> **Data supplied**:
====
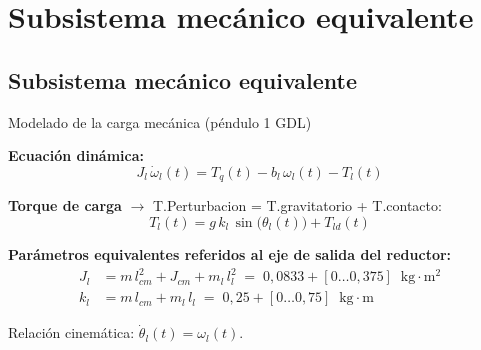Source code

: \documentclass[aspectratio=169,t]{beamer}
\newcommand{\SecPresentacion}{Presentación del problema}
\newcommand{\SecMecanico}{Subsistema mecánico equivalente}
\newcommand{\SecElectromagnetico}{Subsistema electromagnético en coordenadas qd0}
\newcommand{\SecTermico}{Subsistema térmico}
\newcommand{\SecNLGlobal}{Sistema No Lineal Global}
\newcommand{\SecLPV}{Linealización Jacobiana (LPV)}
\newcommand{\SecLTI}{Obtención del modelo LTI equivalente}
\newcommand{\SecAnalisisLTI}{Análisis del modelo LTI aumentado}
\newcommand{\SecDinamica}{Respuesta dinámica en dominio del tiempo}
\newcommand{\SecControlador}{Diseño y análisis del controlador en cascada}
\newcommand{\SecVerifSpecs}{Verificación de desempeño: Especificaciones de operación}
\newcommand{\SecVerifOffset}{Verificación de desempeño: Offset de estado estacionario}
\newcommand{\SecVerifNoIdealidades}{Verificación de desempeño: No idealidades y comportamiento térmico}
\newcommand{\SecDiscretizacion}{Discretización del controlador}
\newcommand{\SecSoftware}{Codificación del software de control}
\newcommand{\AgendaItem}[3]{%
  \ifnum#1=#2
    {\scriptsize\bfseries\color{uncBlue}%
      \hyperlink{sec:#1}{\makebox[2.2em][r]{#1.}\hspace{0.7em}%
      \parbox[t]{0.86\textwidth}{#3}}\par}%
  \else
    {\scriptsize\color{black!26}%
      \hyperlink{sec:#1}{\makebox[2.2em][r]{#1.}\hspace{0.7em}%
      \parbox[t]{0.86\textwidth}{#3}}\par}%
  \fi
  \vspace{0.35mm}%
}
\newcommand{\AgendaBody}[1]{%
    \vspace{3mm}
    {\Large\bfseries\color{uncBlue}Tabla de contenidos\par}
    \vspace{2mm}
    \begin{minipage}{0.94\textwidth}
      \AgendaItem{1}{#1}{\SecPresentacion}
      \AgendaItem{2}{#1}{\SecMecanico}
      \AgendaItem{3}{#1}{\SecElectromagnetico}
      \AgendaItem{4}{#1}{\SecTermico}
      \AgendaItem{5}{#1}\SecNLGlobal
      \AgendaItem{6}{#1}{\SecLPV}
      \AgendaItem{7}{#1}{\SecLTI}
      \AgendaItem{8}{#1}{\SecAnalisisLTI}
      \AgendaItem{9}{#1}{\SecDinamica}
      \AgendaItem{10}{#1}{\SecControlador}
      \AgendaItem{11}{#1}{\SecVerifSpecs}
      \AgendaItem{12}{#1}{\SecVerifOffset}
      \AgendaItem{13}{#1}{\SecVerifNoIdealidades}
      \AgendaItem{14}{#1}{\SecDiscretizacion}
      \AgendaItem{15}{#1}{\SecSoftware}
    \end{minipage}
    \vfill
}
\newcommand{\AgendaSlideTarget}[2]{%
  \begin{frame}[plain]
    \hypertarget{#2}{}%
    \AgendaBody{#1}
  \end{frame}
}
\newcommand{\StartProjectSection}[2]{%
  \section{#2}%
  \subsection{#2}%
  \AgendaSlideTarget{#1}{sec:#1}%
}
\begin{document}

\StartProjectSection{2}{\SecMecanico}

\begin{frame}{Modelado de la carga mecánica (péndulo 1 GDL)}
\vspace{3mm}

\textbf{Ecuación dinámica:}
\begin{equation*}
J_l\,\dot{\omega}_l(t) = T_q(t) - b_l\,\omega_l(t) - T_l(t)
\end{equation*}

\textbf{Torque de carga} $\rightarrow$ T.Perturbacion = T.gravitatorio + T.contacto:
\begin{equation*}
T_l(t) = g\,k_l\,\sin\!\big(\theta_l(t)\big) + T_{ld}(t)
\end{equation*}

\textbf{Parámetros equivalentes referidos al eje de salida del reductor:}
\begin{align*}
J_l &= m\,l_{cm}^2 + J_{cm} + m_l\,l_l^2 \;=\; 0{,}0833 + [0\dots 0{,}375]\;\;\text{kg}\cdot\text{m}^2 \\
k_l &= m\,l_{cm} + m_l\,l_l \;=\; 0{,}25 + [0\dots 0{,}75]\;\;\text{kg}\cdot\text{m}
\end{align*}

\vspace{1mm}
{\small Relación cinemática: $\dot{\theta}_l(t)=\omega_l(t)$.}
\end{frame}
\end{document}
====
> **Task instructions**:
Repeat word for word each line from the one with "T_l(t) = g\,k_l\,\sin\!\big(\theta_l(t)\big)" to the end of the records above, inclusive.

> **Output for this task**:
T_l(t) = g\,k_l\,\sin\!\big(\theta_l(t)\big) + T_{ld}(t)
\end{equation*}

\textbf{Parámetros equivalentes referidos al eje de salida del reductor:}
\begin{align*}
J_l &= m\,l_{cm}^2 + J_{cm} + m_l\,l_l^2 \;=\; 0{,}0833 + [0\dots 0{,}375]\;\;\text{kg}\cdot\text{m}^2 \\
k_l &= m\,l_{cm} + m_l\,l_l \;=\; 0{,}25 + [0\dots 0{,}75]\;\;\text{kg}\cdot\text{m}
\end{align*}

\vspace{1mm}
{\small Relación cinemática: $\dot{\theta}_l(t)=\omega_l(t)$.}
\end{frame}
\end{document}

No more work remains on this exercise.